网络脆弱性分析是近年来国内外研究的热点问题之一.基于攻击能力增长的网络安全性分析模型以攻击者的能力增长为主导,参考网络环境配置,模拟黑客攻击自动生成攻击图.使用攻击能力增长表示攻击者的最终目标使得攻击图的表示更为准确.最小攻击代价分析第1次考虑了相似攻击对攻击代价的影响,以便对各条路径的攻击代价进行计算;最小环境改变分析考虑入侵检测的因素对最可能的攻击路径进行分析,对于入侵检测系统的处理更加科学合理;两种分析都为改善网络配置提供了依据.与已有成果相比,模型提出的算法和方法更为实际可行.

A Network Security Analysis Model Based on the Increase in Attack Ability

In recent years, network vulnerability analysis, which is attracting more and more domestic researchers and foreign researchers, has become a hotspot in the field of information security. A new model of network security analysis based on the increase in attack ability is proposed. It takes into account the network environment and simulates the attacker's behavior, and considers improving the attack ability as attacker's ultimate target to generate attack graph.

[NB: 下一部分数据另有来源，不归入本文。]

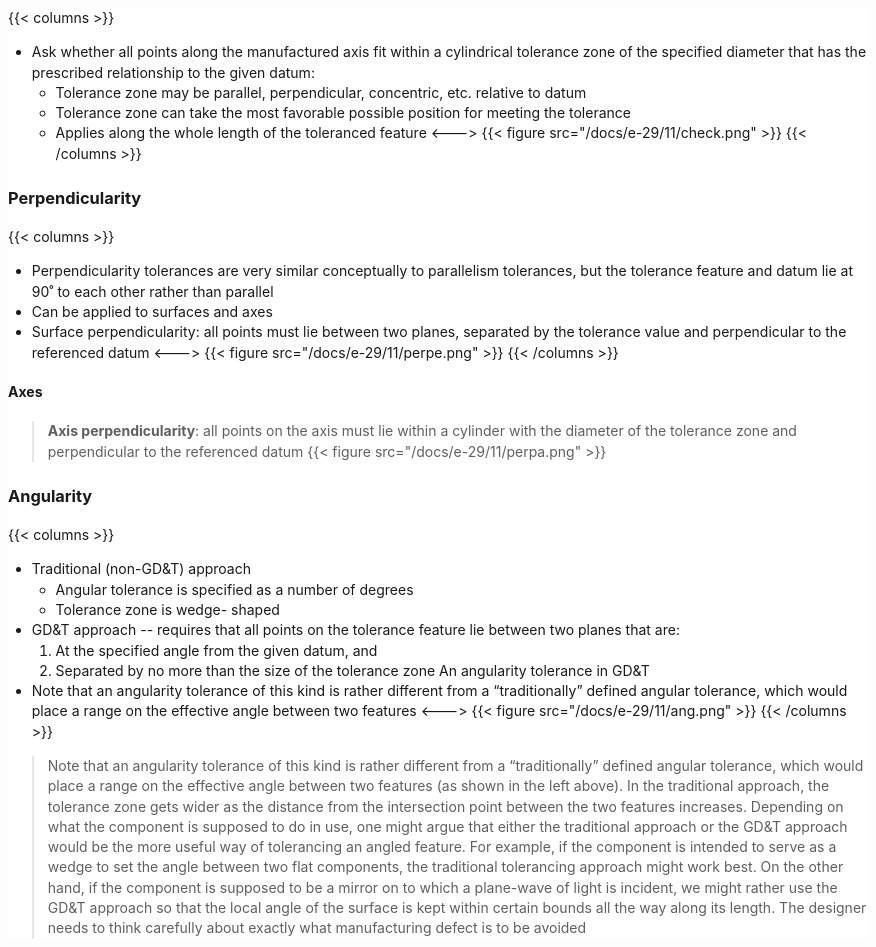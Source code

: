 {{< columns >}}
- Ask whether all points along the manufactured axis fit within a cylindrical tolerance zone of the specified diameter that has the prescribed relationship to the given datum:
    - Tolerance zone may be parallel, perpendicular, concentric, etc. relative to datum
    - Tolerance zone can take the most favorable possible position for meeting the tolerance
    - Applies along the whole length of the toleranced feature
<--->
{{< figure  src="/docs/e-29/11/check.png" >}}
{{< /columns >}}

### Perpendicularity

{{< columns >}}
- Perpendicularity tolerances are very similar conceptually to parallelism tolerances, but the tolerance feature and datum lie at 90˚ to each other rather than parallel
- Can be applied to surfaces and axes
- Surface perpendicularity: all points must lie between two planes, separated by the tolerance value and perpendicular to the referenced datum
<--->
{{< figure  src="/docs/e-29/11/perpe.png" >}}
{{< /columns >}}



#### Axes

> **Axis perpendicularity**: all points on the axis must lie within a cylinder with the diameter of the tolerance zone and perpendicular to the referenced datum
> {{< figure  src="/docs/e-29/11/perpa.png" >}}

### Angularity

{{< columns >}}
- Traditional (non-GD&T) approach
    - Angular tolerance is specified as a number of degrees
    - Tolerance zone is wedge- shaped
- GD&T approach -- requires that all points on the tolerance feature lie between two planes that are:
    1. At the specified angle from the given datum, and
    2. Separated by no more than the size of the tolerance zone
An angularity tolerance in GD&T
- Note that an angularity tolerance of this kind is rather different from a “traditionally” defined angular tolerance, which would place a range on the effective angle between two features
<--->
{{< figure  src="/docs/e-29/11/ang.png" >}}
{{< /columns >}}

> Note that an angularity tolerance of this kind is rather different from a “traditionally” defined angular tolerance, which would place a range on the effective angle between two features (as shown in the left above). In the traditional approach, the tolerance zone gets wider as the distance from the intersection point between the two features increases. Depending on what the component is supposed to do in use, one might argue that either the traditional approach or the GD&T approach would be the more useful way of tolerancing an angled feature. For example, if the component is intended to serve as a wedge to set the angle between two flat components, the traditional tolerancing approach might work best. On the other hand, if the component is supposed to be a mirror on to which a plane-wave of light is incident, we might rather use the GD&T approach so that the local angle of the surface is kept within certain bounds all the way along its length. The designer needs to think carefully about exactly what manufacturing defect is to be avoided
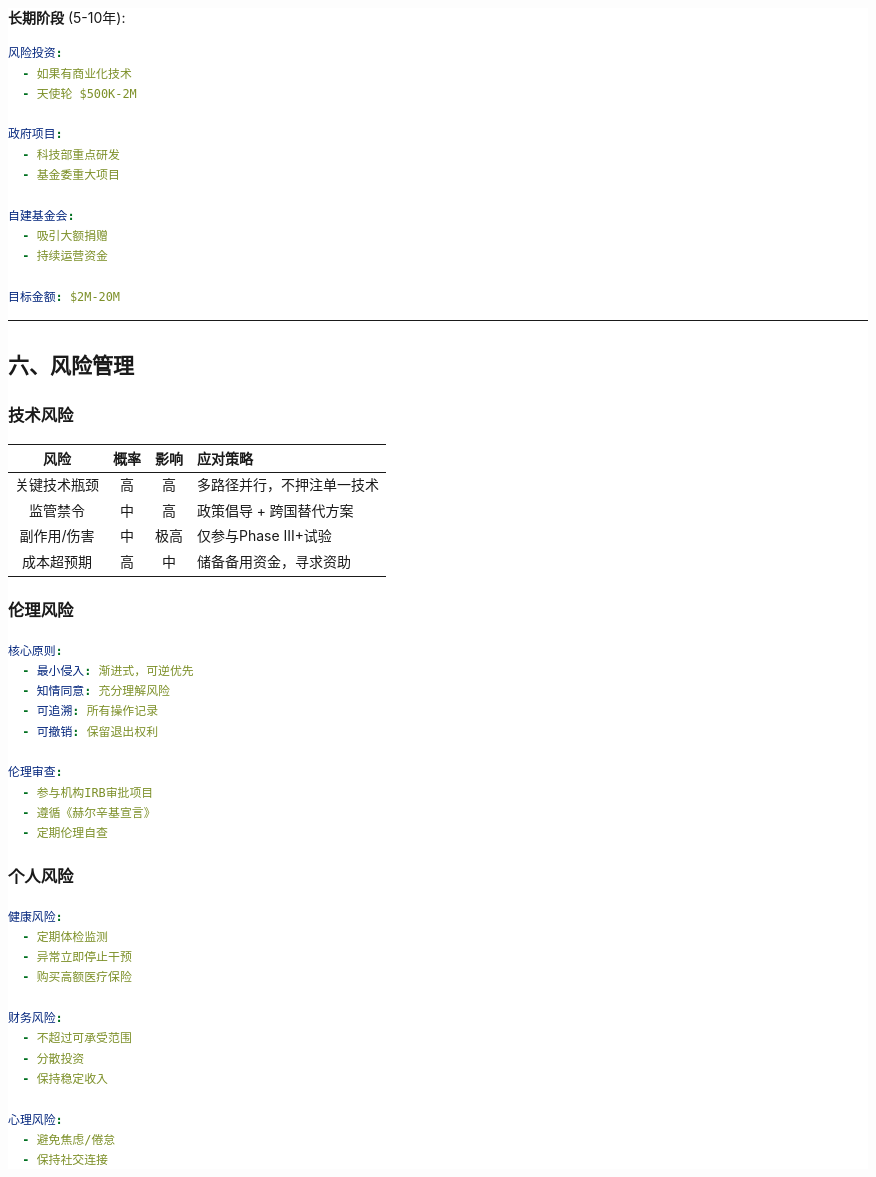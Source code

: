 **长期阶段** (5-10年):

```yaml
风险投资:
  - 如果有商业化技术
  - 天使轮 $500K-2M

政府项目:
  - 科技部重点研发
  - 基金委重大项目

自建基金会:
  - 吸引大额捐赠
  - 持续运营资金

目标金额: $2M-20M
```

---

## 六、风险管理

### 技术风险

| 风险 | 概率 | 影响 | 应对策略 |
|:---:|:---:|:---:|:---|
| 关键技术瓶颈 | 高 | 高 | 多路径并行，不押注单一技术 |
| 监管禁令 | 中 | 高 | 政策倡导 + 跨国替代方案 |
| 副作用/伤害 | 中 | 极高 | 仅参与Phase III+试验 |
| 成本超预期 | 高 | 中 | 储备备用资金，寻求资助 |

### 伦理风险

```yaml
核心原则:
  - 最小侵入: 渐进式，可逆优先
  - 知情同意: 充分理解风险
  - 可追溯: 所有操作记录
  - 可撤销: 保留退出权利

伦理审查:
  - 参与机构IRB审批项目
  - 遵循《赫尔辛基宣言》
  - 定期伦理自查
```

### 个人风险

```yaml
健康风险:
  - 定期体检监测
  - 异常立即停止干预
  - 购买高额医疗保险

财务风险:
  - 不超过可承受范围
  - 分散投资
  - 保持稳定收入

心理风险:
  - 避免焦虑/倦怠
  - 保持社交连接
```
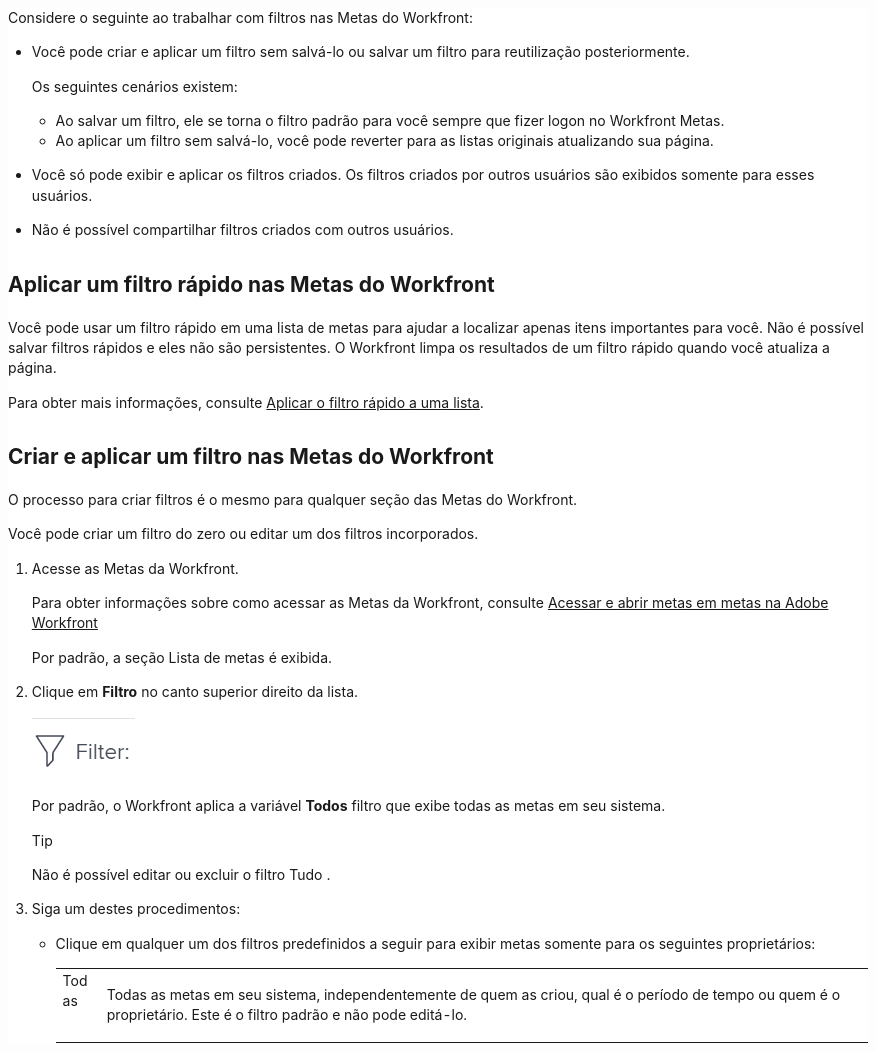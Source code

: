 Considere o seguinte ao trabalhar com filtros nas Metas do Workfront:

* Você pode criar e aplicar um filtro sem salvá-lo ou salvar um filtro para reutilização posteriormente.

   Os seguintes cenários existem:

   * Ao salvar um filtro, ele se torna o filtro padrão para você sempre que fizer logon no Workfront Metas.
   * Ao aplicar um filtro sem salvá-lo, você pode reverter para as listas originais atualizando sua página.

* Você só pode exibir e aplicar os filtros criados. Os filtros criados por outros usuários são exibidos somente para esses usuários.
* Não é possível compartilhar filtros criados com outros usuários.

## Aplicar um filtro rápido nas Metas do Workfront

Você pode usar um filtro rápido em uma lista de metas para ajudar a localizar apenas itens importantes para você. Não é possível salvar filtros rápidos e eles não são persistentes. O Workfront limpa os resultados de um filtro rápido quando você atualiza a página.

Para obter mais informações, consulte [Aplicar o filtro rápido a uma lista](../../workfront-basics/navigate-workfront/use-lists/apply-quick-filter-list.md).

## Criar e aplicar um filtro nas Metas do Workfront

O processo para criar filtros é o mesmo para qualquer seção das Metas do Workfront.

Você pode criar um filtro do zero ou editar um dos filtros incorporados.

1. Acesse as Metas da Workfront.

   Para obter informações sobre como acessar as Metas da Workfront, consulte [Acessar e abrir metas em metas na Adobe Workfront](../../workfront-goals/goal-management/access-goals-in-wf-goals.md)

   Por padrão, a seção Lista de metas é exibida.

1. Clique em **Filtro** no canto superior direito da lista.

   ![](assets/filter-icon-and-label.png)

   Por padrão, o Workfront aplica a variável **Todos** filtro que exibe todas as metas em seu sistema.

   >[!TIP]
   >
   >Não é possível editar ou excluir o filtro Tudo .

1. Siga um destes procedimentos:

   * Clique em qualquer um dos filtros predefinidos a seguir para exibir metas somente para os seguintes proprietários:

      <table style="table-layout:auto"> 
      <col> 
      <col> 
      <tbody> 
       <tr> 
        <td>Todas</td> 
        <td> <p>Todas as metas em seu sistema, independentemente de quem as criou, qual é o período de tempo ou quem é o proprietário. Este é o filtro padrão e não pode editá-lo. </p> <!--
          <p data-mc-conditions="QuicksilverOrClassic.Draft mode">(NOTE: what the ALL filter displays might change; right now, it displays all, regardless of status, period, owner, etc)</p>
         --> </td> 
       </tr> 
       <tr> 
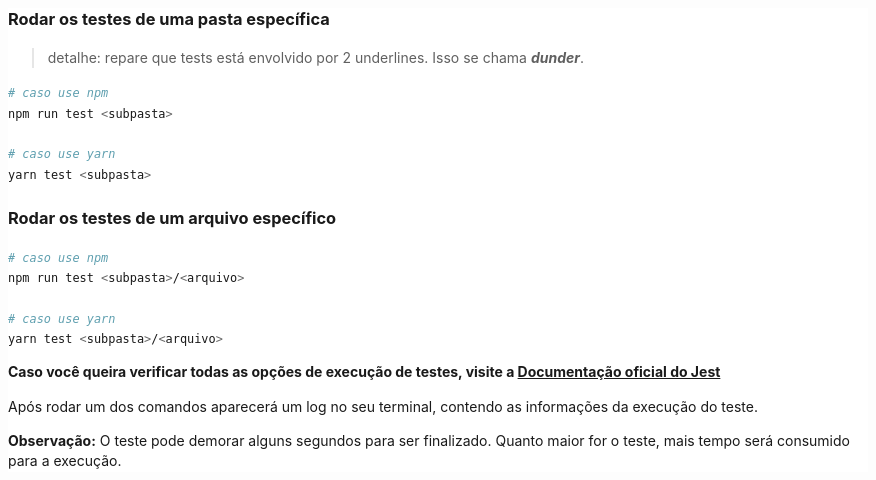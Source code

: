 ### Rodar os testes de uma pasta específica

> detalhe: repare que tests está envolvido por 2 underlines. Isso se chama ***dunder***.

```bash
# caso use npm
npm run test <subpasta>

# caso use yarn
yarn test <subpasta>
```

### Rodar os testes de um arquivo específico

```bash
# caso use npm
npm run test <subpasta>/<arquivo>

# caso use yarn
yarn test <subpasta>/<arquivo>
```

**Caso você queira verificar todas as opções de execução de testes, visite a [Documentação oficial do Jest](https://jestjs.io/docs/cli)**

Após rodar um dos comandos aparecerá um log no seu terminal, contendo as informações da execução do teste.

**Observação:** O teste pode demorar alguns segundos para ser finalizado. Quanto maior for o teste, mais tempo será consumido para a execução.
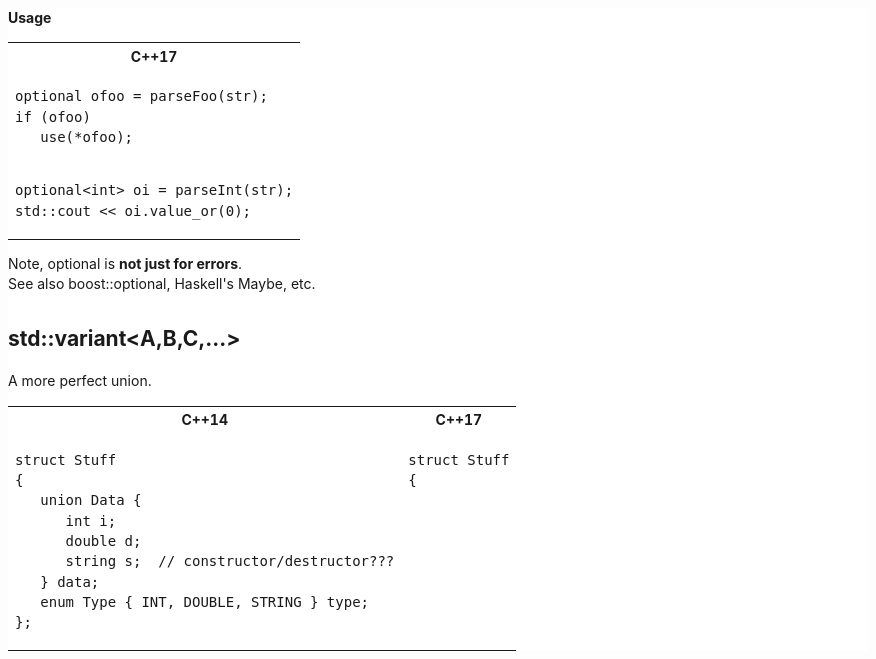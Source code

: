 



**Usage**

<table>
<tr>
<th>
C++17
</th>
</tr>
<tr>
<td  valign="top">
<pre lang="cpp">
optional ofoo = parseFoo(str);
if (ofoo)
   use(*ofoo);
</pre>
</td>
</tr>
<tr>
<td  valign="top">
<pre lang="cpp">
optional&lt;int&gt; oi = parseInt(str);
std::cout &lt;&lt; oi.value_or(0);
</pre>
</td>
</tr>
</table>


Note, optional is **not just for errors**.  
See also boost::optional, Haskell's Maybe, etc.

std::variant<A,B,C,...>
---

A more perfect union.


<table>
<tr>
<th>
C++14
</th>
<th>
C++17
</th>
</tr>
<tr>
<td  valign="top">
<pre lang="cpp">
struct Stuff
{
   union Data {
      int i;
      double d;
      string s;  // constructor/destructor???
   } data;
   enum Type { INT, DOUBLE, STRING } type;
};
</pre>
</td>
<td  valign="top">
<pre lang="cpp">
struct Stuff
{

The method used to represent attack graph make the attack target more clear, because it uses the attack ability's increment to describe a goal, which is more accurate than the attack ability itself. The minimum attack cost analysis considers the influence of similar attacks to compute the cost of each path for the first time, which conforms to the actual process of attack execution. The minimum environment change analysis can help people find out which attack path is most likely to be adopted by the attacker, which deals with IDS in a more reasonable way. These two analysis methods are helpful for improving the network configuration. The algorithm of attack graph generation and the method to analyze the attack graph proposed by the network security analysis model is more feasible than the existing ones.